# RECORDS FOR THE EXERCISE
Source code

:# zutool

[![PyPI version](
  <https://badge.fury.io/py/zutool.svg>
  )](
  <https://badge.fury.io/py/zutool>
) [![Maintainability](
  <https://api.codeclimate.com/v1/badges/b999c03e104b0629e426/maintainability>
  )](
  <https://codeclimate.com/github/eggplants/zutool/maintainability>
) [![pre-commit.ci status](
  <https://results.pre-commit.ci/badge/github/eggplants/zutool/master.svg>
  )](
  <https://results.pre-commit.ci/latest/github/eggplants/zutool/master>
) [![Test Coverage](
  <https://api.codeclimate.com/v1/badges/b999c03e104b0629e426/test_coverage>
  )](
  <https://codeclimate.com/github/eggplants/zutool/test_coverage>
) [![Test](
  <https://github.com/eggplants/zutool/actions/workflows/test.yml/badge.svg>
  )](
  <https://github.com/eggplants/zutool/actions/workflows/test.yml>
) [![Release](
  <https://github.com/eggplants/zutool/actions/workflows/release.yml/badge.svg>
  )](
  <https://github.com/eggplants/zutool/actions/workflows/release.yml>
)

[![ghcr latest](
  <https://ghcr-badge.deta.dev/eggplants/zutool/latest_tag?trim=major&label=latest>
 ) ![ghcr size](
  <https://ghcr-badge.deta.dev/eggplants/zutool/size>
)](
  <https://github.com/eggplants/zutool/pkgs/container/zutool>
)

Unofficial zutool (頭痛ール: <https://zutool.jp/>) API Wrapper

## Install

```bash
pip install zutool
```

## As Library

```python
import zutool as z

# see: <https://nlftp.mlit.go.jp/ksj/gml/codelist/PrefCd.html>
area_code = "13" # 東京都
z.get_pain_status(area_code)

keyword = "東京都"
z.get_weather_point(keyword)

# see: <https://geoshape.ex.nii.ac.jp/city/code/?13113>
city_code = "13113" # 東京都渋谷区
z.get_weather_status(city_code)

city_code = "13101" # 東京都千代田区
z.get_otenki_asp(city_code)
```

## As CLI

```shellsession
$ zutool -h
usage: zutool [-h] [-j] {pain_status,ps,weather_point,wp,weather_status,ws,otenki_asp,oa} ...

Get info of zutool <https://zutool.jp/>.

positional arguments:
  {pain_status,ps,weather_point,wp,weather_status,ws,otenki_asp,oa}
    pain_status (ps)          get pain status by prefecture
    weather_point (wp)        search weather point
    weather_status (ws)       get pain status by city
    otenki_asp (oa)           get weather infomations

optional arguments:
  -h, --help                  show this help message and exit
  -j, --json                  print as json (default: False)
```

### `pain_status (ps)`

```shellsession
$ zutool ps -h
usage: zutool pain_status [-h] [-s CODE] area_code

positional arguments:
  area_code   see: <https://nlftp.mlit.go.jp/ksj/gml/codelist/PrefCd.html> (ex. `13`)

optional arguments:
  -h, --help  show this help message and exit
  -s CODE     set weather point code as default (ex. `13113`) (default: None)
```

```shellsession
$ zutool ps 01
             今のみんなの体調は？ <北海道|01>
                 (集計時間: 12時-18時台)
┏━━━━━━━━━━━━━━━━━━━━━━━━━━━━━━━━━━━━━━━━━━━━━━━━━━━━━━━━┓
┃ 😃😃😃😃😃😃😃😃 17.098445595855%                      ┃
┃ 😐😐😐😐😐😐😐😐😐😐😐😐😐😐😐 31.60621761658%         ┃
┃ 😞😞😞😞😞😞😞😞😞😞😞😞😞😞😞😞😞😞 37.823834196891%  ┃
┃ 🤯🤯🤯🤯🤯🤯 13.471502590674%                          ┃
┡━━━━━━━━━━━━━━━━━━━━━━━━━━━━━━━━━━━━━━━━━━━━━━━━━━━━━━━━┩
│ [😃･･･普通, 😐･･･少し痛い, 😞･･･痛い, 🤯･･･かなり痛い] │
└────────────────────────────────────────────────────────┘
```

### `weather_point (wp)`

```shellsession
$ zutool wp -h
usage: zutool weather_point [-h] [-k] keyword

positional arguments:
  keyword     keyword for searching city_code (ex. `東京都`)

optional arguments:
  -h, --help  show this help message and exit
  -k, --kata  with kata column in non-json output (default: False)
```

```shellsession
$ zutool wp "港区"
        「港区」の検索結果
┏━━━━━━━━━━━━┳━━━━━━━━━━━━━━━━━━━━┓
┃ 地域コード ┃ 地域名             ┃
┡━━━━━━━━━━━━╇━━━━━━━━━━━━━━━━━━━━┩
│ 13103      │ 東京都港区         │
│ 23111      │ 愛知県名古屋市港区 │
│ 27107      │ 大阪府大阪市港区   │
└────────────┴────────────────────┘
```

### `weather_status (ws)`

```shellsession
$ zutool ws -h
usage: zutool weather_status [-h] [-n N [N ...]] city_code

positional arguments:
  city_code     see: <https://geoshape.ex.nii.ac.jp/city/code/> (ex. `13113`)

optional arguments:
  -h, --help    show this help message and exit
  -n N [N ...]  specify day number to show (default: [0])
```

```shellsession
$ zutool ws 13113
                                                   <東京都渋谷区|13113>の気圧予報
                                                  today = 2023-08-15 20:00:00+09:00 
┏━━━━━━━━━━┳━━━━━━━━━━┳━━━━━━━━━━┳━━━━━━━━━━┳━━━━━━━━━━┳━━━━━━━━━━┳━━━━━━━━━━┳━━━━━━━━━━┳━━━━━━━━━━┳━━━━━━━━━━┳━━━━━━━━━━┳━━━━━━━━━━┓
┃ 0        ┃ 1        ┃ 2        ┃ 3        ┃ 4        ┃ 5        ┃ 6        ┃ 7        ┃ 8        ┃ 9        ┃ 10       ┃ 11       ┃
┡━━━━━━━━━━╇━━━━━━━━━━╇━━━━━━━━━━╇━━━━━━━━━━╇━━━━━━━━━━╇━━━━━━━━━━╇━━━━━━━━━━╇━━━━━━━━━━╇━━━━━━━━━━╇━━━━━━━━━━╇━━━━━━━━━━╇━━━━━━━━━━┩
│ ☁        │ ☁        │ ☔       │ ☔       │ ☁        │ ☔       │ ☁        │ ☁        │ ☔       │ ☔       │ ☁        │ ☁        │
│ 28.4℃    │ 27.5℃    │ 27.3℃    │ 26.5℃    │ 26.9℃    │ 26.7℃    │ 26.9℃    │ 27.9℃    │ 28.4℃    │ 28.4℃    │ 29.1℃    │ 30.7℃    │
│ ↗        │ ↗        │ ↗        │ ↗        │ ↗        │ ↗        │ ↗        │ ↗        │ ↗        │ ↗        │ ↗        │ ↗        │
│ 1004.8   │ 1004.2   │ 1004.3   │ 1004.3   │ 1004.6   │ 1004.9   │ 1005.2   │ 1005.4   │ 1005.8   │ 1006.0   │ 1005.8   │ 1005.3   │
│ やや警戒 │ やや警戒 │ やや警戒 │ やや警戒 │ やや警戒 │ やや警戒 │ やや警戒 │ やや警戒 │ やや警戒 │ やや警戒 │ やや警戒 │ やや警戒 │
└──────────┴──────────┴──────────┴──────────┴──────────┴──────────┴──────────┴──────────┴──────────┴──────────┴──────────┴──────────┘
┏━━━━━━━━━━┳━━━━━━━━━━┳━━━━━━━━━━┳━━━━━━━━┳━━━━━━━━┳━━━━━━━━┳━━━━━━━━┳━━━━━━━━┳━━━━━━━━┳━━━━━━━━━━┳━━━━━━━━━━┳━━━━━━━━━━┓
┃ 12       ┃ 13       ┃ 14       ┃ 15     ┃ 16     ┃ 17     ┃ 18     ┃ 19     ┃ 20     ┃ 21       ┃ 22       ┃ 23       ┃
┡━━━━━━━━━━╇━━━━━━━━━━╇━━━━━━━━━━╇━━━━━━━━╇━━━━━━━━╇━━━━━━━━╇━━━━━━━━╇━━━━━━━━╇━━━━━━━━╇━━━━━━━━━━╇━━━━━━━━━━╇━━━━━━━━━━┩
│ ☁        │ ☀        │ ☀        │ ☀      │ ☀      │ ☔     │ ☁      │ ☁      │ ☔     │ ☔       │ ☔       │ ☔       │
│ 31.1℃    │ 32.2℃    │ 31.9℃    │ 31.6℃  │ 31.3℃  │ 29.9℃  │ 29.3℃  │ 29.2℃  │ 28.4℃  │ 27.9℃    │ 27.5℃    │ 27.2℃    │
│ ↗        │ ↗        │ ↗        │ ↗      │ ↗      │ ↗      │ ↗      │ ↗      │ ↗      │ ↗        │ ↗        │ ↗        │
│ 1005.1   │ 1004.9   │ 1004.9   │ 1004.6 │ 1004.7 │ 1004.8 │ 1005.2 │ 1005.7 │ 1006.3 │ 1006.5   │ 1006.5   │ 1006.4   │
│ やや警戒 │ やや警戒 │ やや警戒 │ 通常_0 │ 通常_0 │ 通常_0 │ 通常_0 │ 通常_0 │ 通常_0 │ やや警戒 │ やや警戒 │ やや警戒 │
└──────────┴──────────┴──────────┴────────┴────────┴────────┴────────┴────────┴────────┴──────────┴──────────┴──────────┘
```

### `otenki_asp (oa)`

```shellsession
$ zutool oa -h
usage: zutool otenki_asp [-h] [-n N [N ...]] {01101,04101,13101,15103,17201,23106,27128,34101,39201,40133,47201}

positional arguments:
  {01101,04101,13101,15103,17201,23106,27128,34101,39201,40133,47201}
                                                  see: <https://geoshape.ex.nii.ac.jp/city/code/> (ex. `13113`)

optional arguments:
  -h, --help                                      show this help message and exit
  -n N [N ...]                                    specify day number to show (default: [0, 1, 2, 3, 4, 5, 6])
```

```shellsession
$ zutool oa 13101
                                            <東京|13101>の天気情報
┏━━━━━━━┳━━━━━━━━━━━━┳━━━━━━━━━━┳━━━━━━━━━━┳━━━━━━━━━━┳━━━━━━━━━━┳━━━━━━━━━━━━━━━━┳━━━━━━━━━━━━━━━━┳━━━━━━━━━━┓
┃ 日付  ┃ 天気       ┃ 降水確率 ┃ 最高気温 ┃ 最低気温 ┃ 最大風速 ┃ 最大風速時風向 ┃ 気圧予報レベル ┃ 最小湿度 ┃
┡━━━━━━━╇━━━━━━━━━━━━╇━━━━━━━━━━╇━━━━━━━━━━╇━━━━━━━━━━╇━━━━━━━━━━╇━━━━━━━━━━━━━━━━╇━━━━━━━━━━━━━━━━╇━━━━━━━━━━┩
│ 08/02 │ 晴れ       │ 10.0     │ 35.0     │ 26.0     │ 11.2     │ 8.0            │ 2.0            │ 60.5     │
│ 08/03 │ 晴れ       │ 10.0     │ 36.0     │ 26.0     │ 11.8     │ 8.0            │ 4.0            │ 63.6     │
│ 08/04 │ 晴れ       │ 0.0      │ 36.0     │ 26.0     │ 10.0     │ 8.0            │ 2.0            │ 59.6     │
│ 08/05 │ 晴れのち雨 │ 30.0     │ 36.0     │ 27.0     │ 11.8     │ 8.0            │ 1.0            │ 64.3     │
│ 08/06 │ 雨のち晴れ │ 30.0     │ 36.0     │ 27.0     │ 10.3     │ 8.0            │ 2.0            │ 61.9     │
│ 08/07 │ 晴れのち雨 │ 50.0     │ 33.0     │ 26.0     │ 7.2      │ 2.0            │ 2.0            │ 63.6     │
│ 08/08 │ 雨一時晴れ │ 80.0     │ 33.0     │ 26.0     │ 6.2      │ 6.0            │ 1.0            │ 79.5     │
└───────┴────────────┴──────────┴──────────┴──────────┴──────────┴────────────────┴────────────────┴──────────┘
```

# THE PROBLEM
Working through the records, copy each line in which the word "specify" appears.

# SOLUTION
  -n N [N ...]  specify day number to show (default: [0])
  -n N [N ...]                                    specify day number to show (default: [0, 1, 2, 3, 4, 5, 6])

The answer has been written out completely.